Each of these aspects of AMCs is under attack either by health care reform efforts or directions in modern health care and technology. In patient care, AMCs are perceived by insurers as high cost generators. They generally attract poorer and sicker patients and offer services that others do not; as a result, superficial comparative data does not always present a positive picture of AMC outcomes in relation to their costs. There are some reasons why these comparisons are unfair. Regardless of these misconceptions, however, large groups such as AMC-employed physicians will remain vulnerable to payers until they make progress on cost reduction.

AMC patient care is also often characterized by fragmented specialty services, lack of coordination among physicians (even if employed by the same entity), and the necessity of the patient to act as his or her own care coordinator. Patients often must fight the “system”—struggling to get access to their records and images, arranging their own care, scheduling their services, and fighting for reimbursement when payers have segmented the AMC into areas that are covered benefits, or uncovered because of costs. These patients must often wade through the resident and attending caste system before reaching the right attending for answers or to make preferences understood. The bureaucracy of AMCs is often unkind to patients.

In addition, AMC research is under increasing public and professional scrutiny for its failure to focus on well-designed studies of treatment efficacy.  There are also frequent allegations of collusion in AMC-run clinical trials funded by Pharma and device manufacturers, as well as conflict of interest in papers that promote publication over content.  But an even more significant challenge to AMC research is the growing potential for practice-based research as data becomes more available for evaluation of outcomes and efficacy, as well as the development of stand-alone research operations that can facilitate precision medicine fueled by greater genetic information. Unless they embrace such totally new directions in data-facilitated research, AMCs risk irrelevance.

Finally, the AMC education and training mission has caused concern by its overemphasis on hospital-based training rather than ambulatory, and specialty care over primary. While these are appropriately the domain of professional Boards, because the AMCs realize the value of residents through higher admission volume and fees, the AMC bears the brunt of criticism.

Value-Based Health Care Will Have Impact on AMC Viability

Value-Based Health Care has arrived for both Medicare and Medicaid—heavy contributors to AMC revenue.
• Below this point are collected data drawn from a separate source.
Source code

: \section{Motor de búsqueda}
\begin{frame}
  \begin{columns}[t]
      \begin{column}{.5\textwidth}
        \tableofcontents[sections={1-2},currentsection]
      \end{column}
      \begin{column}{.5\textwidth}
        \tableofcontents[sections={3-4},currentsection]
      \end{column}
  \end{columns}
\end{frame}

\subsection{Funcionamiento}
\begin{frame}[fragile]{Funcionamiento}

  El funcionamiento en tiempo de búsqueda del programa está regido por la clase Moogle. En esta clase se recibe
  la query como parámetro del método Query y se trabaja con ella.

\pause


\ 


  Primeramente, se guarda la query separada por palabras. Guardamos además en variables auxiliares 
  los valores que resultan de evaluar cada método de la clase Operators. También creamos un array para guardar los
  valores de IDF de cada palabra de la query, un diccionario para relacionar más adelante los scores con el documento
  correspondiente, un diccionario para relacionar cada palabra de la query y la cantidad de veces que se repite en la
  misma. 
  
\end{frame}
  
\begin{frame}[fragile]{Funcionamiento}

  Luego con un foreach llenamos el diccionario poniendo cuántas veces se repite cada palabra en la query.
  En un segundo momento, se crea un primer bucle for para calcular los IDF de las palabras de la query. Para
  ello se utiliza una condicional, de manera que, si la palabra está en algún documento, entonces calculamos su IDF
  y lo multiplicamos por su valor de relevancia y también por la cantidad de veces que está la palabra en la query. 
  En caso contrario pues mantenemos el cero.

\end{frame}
As a result, the health of AMCs—especially those with medical schools and university hospitals—is under question. With MACRA, the relatively high cost structure of AMCs will make it difficult for them to achieve the best comparative scores among Medicare providers,  triggering penalties that could reduce Medicare revenues as MACRA is fully implemented. Similar efforts among commercial insurers to restrict provider networks to lower cost physicians and institutions (the majority of Exchange policies include narrow networks) further isolate academic institutions so that patients can’t use them without paying a higher price.

Affordable Care Act repeal, if it happens, will cut sharply into AMC patient care revenues in addition to support for teaching and research. On top of these pressures are targeted budget reductions, including federally funded research dollars, funds that researchers at university-based AMCs use to subsidize their academic mission.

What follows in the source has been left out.